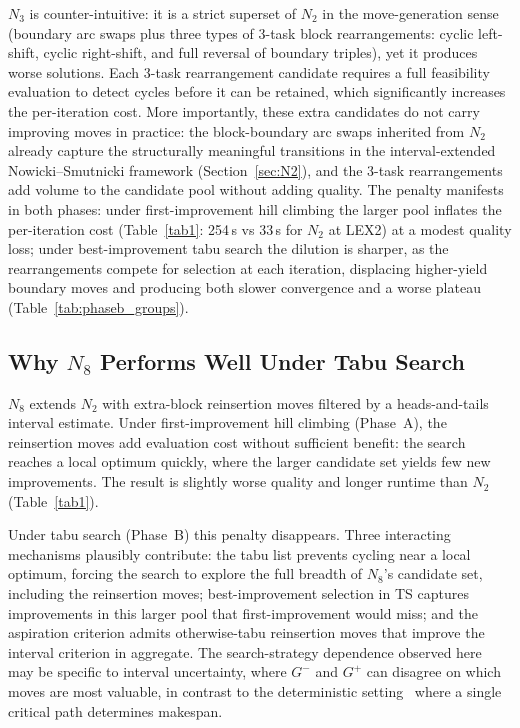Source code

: \documentclass[preprint,12pt]{elsarticle}
\begin{document}
$N_3$ is counter-intuitive: it is a strict superset of $N_2$ in the move-generation sense (boundary arc swaps plus three types of 3-task block rearrangements: cyclic left-shift, cyclic right-shift, and full reversal of boundary triples), yet it produces worse solutions. Each 3-task rearrangement candidate requires a full feasibility evaluation to detect cycles before it can be retained, which significantly increases the per-iteration cost. More importantly, these extra candidates do not carry improving moves in practice: the block-boundary arc swaps inherited from $N_2$ already capture the structurally meaningful transitions in the interval-extended Nowicki--Smutnicki framework (Section~\ref{sec:N2}), and the 3-task rearrangements add volume to the candidate pool without adding quality. The penalty manifests in both phases: under first-improvement hill climbing the larger pool inflates the per-iteration cost (Table~\ref{tab1}: 254\,s vs 33\,s for $N_2$ at LEX2) at a modest quality loss; under best-improvement tabu search the dilution is sharper, as the rearrangements compete for selection at each iteration, displacing higher-yield boundary moves and producing both slower convergence and a worse plateau (Table~\ref{tab:phaseb_groups}).

\subsection{Why $N_8$ Performs Well Under Tabu Search}
\label{sec:N8-tabu}

$N_8$ extends $N_2$ with extra-block reinsertion moves filtered by a heads-and-tails interval estimate. Under first-improvement hill climbing (Phase~A), the reinsertion moves add evaluation cost without sufficient benefit: the search reaches a local optimum quickly, where the larger candidate set yields few new improvements. The result is slightly worse quality and longer runtime than $N_2$ (Table~\ref{tab1}).

Under tabu search (Phase~B) this penalty disappears. Three interacting mechanisms plausibly contribute: the tabu list prevents cycling near a local optimum, forcing the search to explore the full breadth of $N_8$'s candidate set, including the reinsertion moves; best-improvement selection in TS captures improvements in this larger pool that first-improvement would miss; and the aspiration criterion admits otherwise-tabu reinsertion moves that improve the interval criterion in aggregate. The search-strategy dependence observed here may be specific to interval uncertainty, where $G^-$ and $G^+$ can disagree on which moves are most valuable, in contrast to the deterministic setting~\cite{Xie2022} where a single critical path determines makespan.
\end{document}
================================
### TASK DESCRIPTION
Exact transcription of the full listing above is required; images do not belong in it.

### ANSWER FOR THIS EXERCISE
Source code

: \documentclass[preprint,12pt]{elsarticle}
\begin{document}
$N_3$ is counter-intuitive: it is a strict superset of $N_2$ in the move-generation sense (boundary arc swaps plus three types of 3-task block rearrangements: cyclic left-shift, cyclic right-shift, and full reversal of boundary triples), yet it produces worse solutions. Each 3-task rearrangement candidate requires a full feasibility evaluation to detect cycles before it can be retained, which significantly increases the per-iteration cost. More importantly, these extra candidates do not carry improving moves in practice: the block-boundary arc swaps inherited from $N_2$ already capture the structurally meaningful transitions in the interval-extended Nowicki--Smutnicki framework (Section~\ref{sec:N2}), and the 3-task rearrangements add volume to the candidate pool without adding quality. The penalty manifests in both phases: under first-improvement hill climbing the larger pool inflates the per-iteration cost (Table~\ref{tab1}: 254\,s vs 33\,s for $N_2$ at LEX2) at a modest quality loss; under best-improvement tabu search the dilution is sharper, as the rearrangements compete for selection at each iteration, displacing higher-yield boundary moves and producing both slower convergence and a worse plateau (Table~\ref{tab:phaseb_groups}).

\subsection{Why $N_8$ Performs Well Under Tabu Search}
\label{sec:N8-tabu}

$N_8$ extends $N_2$ with extra-block reinsertion moves filtered by a heads-and-tails interval estimate. Under first-improvement hill climbing (Phase~A), the reinsertion moves add evaluation cost without sufficient benefit: the search reaches a local optimum quickly, where the larger candidate set yields few new improvements. The result is slightly worse quality and longer runtime than $N_2$ (Table~\ref{tab1}).

Under tabu search (Phase~B) this penalty disappears. Three interacting mechanisms plausibly contribute: the tabu list prevents cycling near a local optimum, forcing the search to explore the full breadth of $N_8$'s candidate set, including the reinsertion moves; best-improvement selection in TS captures improvements in this larger pool that first-improvement would miss; and the aspiration criterion admits otherwise-tabu reinsertion moves that improve the interval criterion in aggregate. The search-strategy dependence observed here may be specific to interval uncertainty, where $G^-$ and $G^+$ can disagree on which moves are most valuable, in contrast to the deterministic setting~\cite{Xie2022} where a single critical path determines makespan.
\end{document}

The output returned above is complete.